____ Extracted data

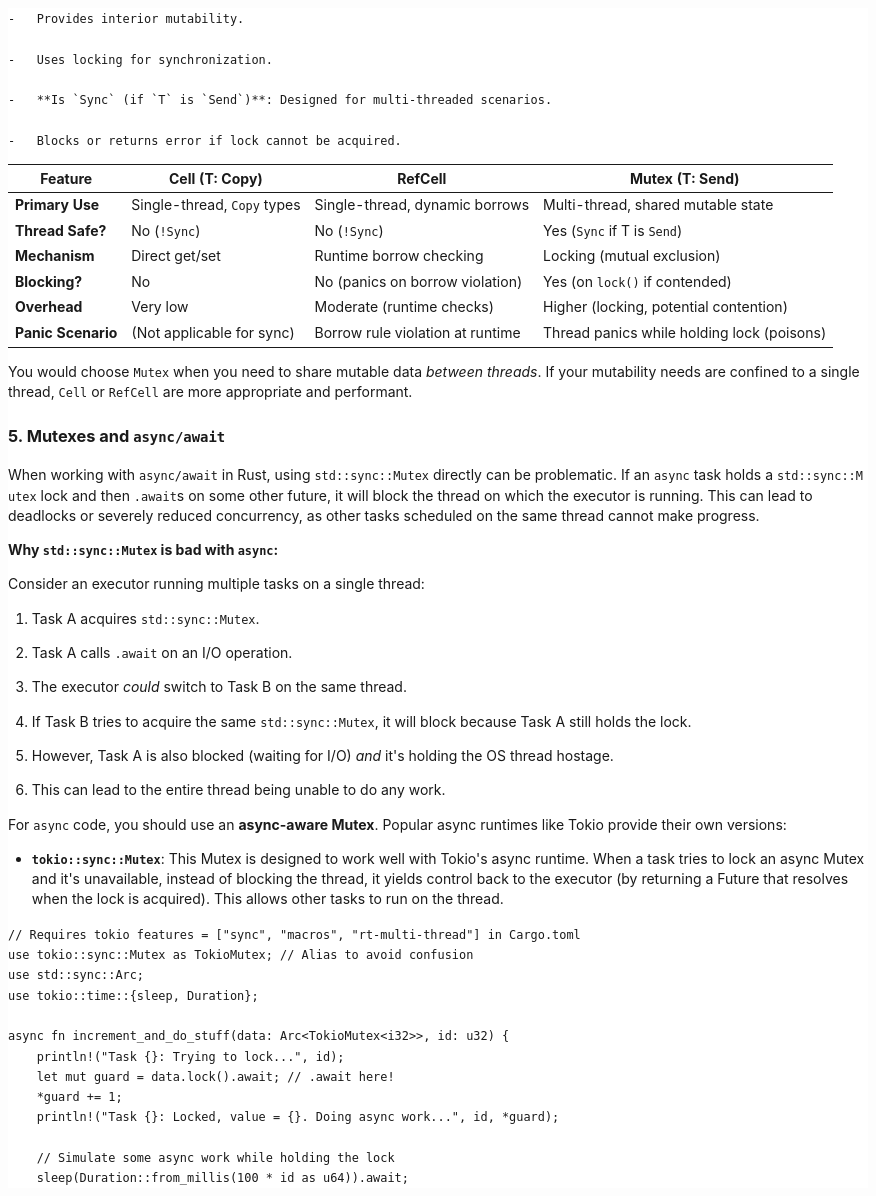     -   Provides interior mutability.

    -   Uses locking for synchronization.

    -   **Is `Sync` (if `T` is `Send`)**: Designed for multi-threaded scenarios.

    -   Blocks or returns error if lock cannot be acquired.

| **Feature** | **Cell<T> (T: Copy)** | **RefCell<T>** | **Mutex<T> (T: Send)** |
| --- |  --- |  --- |  --- |
| **Primary Use** | Single-thread, `Copy` types | Single-thread, dynamic borrows | Multi-thread, shared mutable state |
| **Thread Safe?** | No (`!Sync`) | No (`!Sync`) | Yes (`Sync` if T is `Send`) |
| **Mechanism** | Direct get/set | Runtime borrow checking | Locking (mutual exclusion) |
| **Blocking?** | No | No (panics on borrow violation) | Yes (on `lock()` if contended) |
| **Overhead** | Very low | Moderate (runtime checks) | Higher (locking, potential contention) |
| **Panic Scenario** | (Not applicable for sync) | Borrow rule violation at runtime | Thread panics while holding lock (poisons) |

You would choose `Mutex` when you need to share mutable data *between threads*. If your mutability needs are confined to a single thread, `Cell` or `RefCell` are more appropriate and performant.

### 5\. Mutexes and `async/await`

When working with `async/await` in Rust, using `std::sync::Mutex` directly can be problematic. If an `async` task holds a `std::sync::Mutex` lock and then `.await`s on some other future, it will block the thread on which the executor is running. This can lead to deadlocks or severely reduced concurrency, as other tasks scheduled on the same thread cannot make progress.

**Why `std::sync::Mutex` is bad with `async`:**

Consider an executor running multiple tasks on a single thread:

1.  Task A acquires `std::sync::Mutex`.

2.  Task A calls `.await` on an I/O operation.

3.  The executor *could* switch to Task B on the same thread.

4.  If Task B tries to acquire the same `std::sync::Mutex`, it will block because Task A still holds the lock.

5.  However, Task A is also blocked (waiting for I/O) *and* it's holding the OS thread hostage.

6.  This can lead to the entire thread being unable to do any work.

For `async` code, you should use an **async-aware Mutex**. Popular async runtimes like Tokio provide their own versions:

-   **`tokio::sync::Mutex`**: This Mutex is designed to work well with Tokio's async runtime. When a task tries to lock an async Mutex and it's unavailable, instead of blocking the thread, it yields control back to the executor (by returning a Future that resolves when the lock is acquired). This allows other tasks to run on the thread.

```
// Requires tokio features = ["sync", "macros", "rt-multi-thread"] in Cargo.toml
use tokio::sync::Mutex as TokioMutex; // Alias to avoid confusion
use std::sync::Arc;
use tokio::time::{sleep, Duration};

async fn increment_and_do_stuff(data: Arc<TokioMutex<i32>>, id: u32) {
    println!("Task {}: Trying to lock...", id);
    let mut guard = data.lock().await; // .await here!
    *guard += 1;
    println!("Task {}: Locked, value = {}. Doing async work...", id, *guard);

    // Simulate some async work while holding the lock
    sleep(Duration::from_millis(100 * id as u64)).await;

```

________

§ **What is expected**: Lines from the entries that contain the word "Send" are what the answer must hold.

§ **Answer to this problem**:
    -   **Is `Sync` (if `T` is `Send`)**: Designed for multi-threaded scenarios.
| **Feature** | **Cell<T> (T: Copy)** | **RefCell<T>** | **Mutex<T> (T: Send)** |
| **Thread Safe?** | No (`!Sync`) | No (`!Sync`) | Yes (`Sync` if T is `Send`) |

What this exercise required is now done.